Before the first iteration, the edge has already been filled with 3 facts, namely (0, 1), (1, 2), and (2, 3). But the path is empty. Let's now go through all the iterations:

Iter 0: path = {}
Iter 1: path = {(0, 1), (1, 2), (2, 3)}
       Δpath = {(0, 1), (1, 2), (2, 3)} // through applying rule 1
Iter 2: path = {(0, 1), (1, 2), (2, 3), (0, 2), (1, 3)}
       Δpath = {(0, 2), (1, 3)}         // through applying rule 2
Iter 3: path = {(0, 1), (1, 2), (2, 3), (0, 2), (1, 3), (0, 3)}
       Δpath = {(0, 3)}                 // through applying rule 2
Iter 4: path = {(0, 1), (1, 2), (2, 3), (0, 2), (1, 3), (0, 3)}
       Δpath = {}

In the above note, we also include Δpath, which contains the new paths derived during the current iteration. As can be seen, during iteration 1, paths of length 1 are derived; during iteration 2, paths of length 2 are derived. During iteration 4, there is no more path to be derived, and therefore the Δpath is empty. This tells us that no new facts are derived and the whole fixed-point iteration is stopped, giving us the final result.

Infinite Relations

As we have described in the fixed-point iteration, the recursion will continue until no more fact is derived. However, we are capable of writing rules that are infinite. As shown in the first example:

rel fib(x, y1 + y2) = fib(x - 1, y1) and fib(x - 2, y2)

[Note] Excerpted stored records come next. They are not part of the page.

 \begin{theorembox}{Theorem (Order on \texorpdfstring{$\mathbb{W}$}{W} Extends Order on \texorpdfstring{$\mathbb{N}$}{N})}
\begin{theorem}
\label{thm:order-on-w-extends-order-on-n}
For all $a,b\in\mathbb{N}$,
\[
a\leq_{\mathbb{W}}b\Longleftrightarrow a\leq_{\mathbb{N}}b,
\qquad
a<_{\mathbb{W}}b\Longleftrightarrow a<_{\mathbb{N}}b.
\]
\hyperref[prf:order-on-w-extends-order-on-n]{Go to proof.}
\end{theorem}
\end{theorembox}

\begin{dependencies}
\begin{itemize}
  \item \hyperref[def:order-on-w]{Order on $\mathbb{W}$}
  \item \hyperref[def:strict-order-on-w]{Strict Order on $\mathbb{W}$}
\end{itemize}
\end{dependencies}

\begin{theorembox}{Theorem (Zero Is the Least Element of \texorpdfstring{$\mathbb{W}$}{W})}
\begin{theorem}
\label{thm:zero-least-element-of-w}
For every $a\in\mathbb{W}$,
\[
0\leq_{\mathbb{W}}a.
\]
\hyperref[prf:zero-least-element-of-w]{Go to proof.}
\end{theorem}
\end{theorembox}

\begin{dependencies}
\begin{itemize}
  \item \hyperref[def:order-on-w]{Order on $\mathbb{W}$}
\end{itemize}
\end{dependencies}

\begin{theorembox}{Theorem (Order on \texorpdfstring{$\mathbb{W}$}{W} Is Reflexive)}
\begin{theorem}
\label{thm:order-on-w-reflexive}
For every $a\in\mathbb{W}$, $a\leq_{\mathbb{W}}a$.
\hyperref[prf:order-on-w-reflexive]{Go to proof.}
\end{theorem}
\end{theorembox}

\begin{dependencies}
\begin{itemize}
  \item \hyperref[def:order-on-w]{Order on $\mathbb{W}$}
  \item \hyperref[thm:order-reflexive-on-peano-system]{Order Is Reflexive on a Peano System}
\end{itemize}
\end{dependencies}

gives you an infinite relation as there can always be a new x to be derived. In this case, the fixed-point iteration never stops.

The root cause of this is Scallop's support for value creationg, i.e., the creation of new values. Typically, database systems work in closed-world assumption, that is, all the items being reasoned about are already there. No computation is done on arbitrarily created values. But in the above example, we have derived x from the grounded expression x - 1, hence creating a new value.

Typically, the way to resolve this is to create bounds on the created values. For example, the rule

rel fib(x, y1 + y2) = fib(x - 1, y1) and fib(x - 2, y2) and x <= 10

restricts that x cannot be greater than 10. This makes the fixed-point iteration to stop after around 10 iterations.

Other way of getting around with this involve the use of Magic-Set Transformations, which we describe its equivalent in Scallop in a later section.